Line 2: (1 int copy, 1 address copy)
an address of val is copied onto the stack as a return value, then the
value it points to is copied into i's storage space.

Line 3: (1 int copy, 1 address copy)
I'm not sure about this one. It looks like val is copied onto the
stack as a return value, but then the address of that return value is
stored as a reference. In this case, I'd think the value should be
undefined, no?

Line 4: (0 int copies, 2 address copies)
an address to val is copied onto the stack as a return value, then the
address is copied to be i's new address.


Can someone confirm/deny/clarify this? Thanks.

- Scott

 

[Gianni Mariani]

I'm curious.. let's say you had:
int val = 5;

int a()
{
return val;
}

int &b()
{
return val;
}

void c()
{
int i;
int &j;

^^^^^^^^^^^^^^^^^^ this is not valid C++
reference.cpp:16: error: `j' declared as reference but not initialized

int &j = b(); // this would bind j to val

i = a(); // Line 1
i = b(); // Line 2

i would be assigned the value in val;

j = a(); // Line 3
j = b(); // Line 4
}

I'm wanting to know the details of what's copied when in each of the 4
lines. Here's my guess:

The compiler *may* inline some of these so your answers here are mostly
worst case.

Line 1: (2 int copies, 0 address copies)
val is copied onto the stack as a return value, then copied again into
i's storage space.
Yes.


Line 2: (1 int copy, 1 address copy)
an address of val is copied onto the stack as a return value, then the
value it points to is copied into i's storage space.
Yes.


Line 3: (1 int copy, 1 address copy)
I'm not sure about this one. It looks like val is copied onto the
stack as a return value, but then the address of that return value is
stored as a reference. In this case, I'd think the value should be
undefined, no?

Implementation specific.
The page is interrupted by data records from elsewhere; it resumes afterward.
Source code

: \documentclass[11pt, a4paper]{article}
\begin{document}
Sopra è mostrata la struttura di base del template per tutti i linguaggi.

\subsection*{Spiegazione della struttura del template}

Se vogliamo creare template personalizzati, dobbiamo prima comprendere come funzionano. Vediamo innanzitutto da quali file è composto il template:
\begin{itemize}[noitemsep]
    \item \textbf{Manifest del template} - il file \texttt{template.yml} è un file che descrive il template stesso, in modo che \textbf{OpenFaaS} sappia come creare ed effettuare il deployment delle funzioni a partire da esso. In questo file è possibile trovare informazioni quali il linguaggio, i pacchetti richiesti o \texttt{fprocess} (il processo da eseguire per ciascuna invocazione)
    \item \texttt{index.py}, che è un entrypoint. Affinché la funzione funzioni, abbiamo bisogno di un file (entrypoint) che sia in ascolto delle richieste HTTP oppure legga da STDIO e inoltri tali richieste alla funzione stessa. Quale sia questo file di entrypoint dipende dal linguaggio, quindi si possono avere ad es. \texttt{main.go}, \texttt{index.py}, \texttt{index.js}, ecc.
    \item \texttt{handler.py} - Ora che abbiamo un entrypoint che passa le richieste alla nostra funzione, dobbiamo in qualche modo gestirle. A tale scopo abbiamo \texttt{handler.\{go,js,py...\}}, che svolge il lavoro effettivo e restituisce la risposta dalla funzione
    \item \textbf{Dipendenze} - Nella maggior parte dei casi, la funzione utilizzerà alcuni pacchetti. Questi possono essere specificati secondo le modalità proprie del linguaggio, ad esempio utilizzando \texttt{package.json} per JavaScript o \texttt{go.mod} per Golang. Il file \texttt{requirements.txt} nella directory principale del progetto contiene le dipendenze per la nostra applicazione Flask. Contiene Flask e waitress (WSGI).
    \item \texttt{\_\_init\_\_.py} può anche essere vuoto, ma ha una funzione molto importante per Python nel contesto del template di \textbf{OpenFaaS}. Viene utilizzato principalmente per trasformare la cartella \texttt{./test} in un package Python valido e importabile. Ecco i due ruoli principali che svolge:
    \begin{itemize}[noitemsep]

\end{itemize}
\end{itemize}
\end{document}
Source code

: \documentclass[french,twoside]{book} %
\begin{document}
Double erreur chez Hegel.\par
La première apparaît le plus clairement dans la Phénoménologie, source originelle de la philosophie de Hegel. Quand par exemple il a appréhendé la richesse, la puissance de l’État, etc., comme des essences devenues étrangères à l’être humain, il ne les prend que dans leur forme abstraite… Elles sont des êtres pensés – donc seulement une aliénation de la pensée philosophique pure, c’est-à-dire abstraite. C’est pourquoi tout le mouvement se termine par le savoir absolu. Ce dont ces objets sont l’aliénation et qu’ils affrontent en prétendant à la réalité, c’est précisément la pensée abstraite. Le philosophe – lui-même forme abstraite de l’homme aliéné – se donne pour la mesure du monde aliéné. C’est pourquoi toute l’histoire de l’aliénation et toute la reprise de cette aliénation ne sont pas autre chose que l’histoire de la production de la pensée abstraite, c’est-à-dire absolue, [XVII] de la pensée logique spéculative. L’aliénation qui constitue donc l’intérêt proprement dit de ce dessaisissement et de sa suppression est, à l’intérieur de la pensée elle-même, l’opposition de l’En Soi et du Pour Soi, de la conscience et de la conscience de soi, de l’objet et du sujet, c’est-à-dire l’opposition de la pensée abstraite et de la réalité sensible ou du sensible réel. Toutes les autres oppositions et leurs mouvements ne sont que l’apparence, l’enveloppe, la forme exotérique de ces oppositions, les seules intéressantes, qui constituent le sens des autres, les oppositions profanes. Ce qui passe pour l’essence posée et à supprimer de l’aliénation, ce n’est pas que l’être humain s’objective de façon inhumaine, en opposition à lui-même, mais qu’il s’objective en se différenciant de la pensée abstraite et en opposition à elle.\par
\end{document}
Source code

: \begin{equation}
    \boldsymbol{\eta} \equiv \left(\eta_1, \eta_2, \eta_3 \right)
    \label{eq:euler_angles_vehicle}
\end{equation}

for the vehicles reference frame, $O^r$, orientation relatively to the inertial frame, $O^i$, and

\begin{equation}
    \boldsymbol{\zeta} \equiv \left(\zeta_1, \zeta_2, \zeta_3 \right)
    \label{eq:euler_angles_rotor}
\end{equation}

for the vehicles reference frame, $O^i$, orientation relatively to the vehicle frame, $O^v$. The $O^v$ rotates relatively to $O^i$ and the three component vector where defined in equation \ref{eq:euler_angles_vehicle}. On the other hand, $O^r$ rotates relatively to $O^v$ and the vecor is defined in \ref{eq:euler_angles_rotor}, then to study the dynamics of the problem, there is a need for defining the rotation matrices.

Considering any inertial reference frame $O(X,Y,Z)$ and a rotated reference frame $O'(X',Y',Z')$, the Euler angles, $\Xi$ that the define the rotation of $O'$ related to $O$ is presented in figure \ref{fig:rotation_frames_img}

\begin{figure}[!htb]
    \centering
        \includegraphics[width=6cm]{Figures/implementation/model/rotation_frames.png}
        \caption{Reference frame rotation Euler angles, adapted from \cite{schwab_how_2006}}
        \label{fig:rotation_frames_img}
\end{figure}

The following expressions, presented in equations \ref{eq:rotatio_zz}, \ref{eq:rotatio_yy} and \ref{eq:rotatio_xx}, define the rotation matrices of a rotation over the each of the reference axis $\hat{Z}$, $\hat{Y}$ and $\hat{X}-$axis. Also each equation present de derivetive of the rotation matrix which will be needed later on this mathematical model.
A reference (or in this case address) may not
be copied at all.

Line 4: (0 int copies, 2 address copies)
an address to val is copied onto the stack as a return value, then the
address is copied to be i's new address.

No 1 - same as line 3.

Can someone confirm/deny/clarify this? Thanks.

References can only be bound at initialization. They're kind of special
in that way.

 

[Rolf Magnus]

I'm curious.. let's say you had:
int val = 5;

int a()
{
return val;
}

int &b()
{
return val;
}

void c()
{
int i;
int &j;

You can't create a reference without initializing it.

i = a(); // Line 1
i = b(); // Line 2
j = a(); // Line 3
j = b(); // Line 4
}

I'm wanting to know the details of what's copied when in each of the 4
lines. Here's my guess:

Line 1: (2 int copies, 0 address copies)
val is copied onto the stack as a return value, then copied again into
i's storage space.
Yes.

Line 2: (1 int copy, 1 address copy)
an address of val is copied onto the stack as a return value, then the
value it points to is copied into i's storage space.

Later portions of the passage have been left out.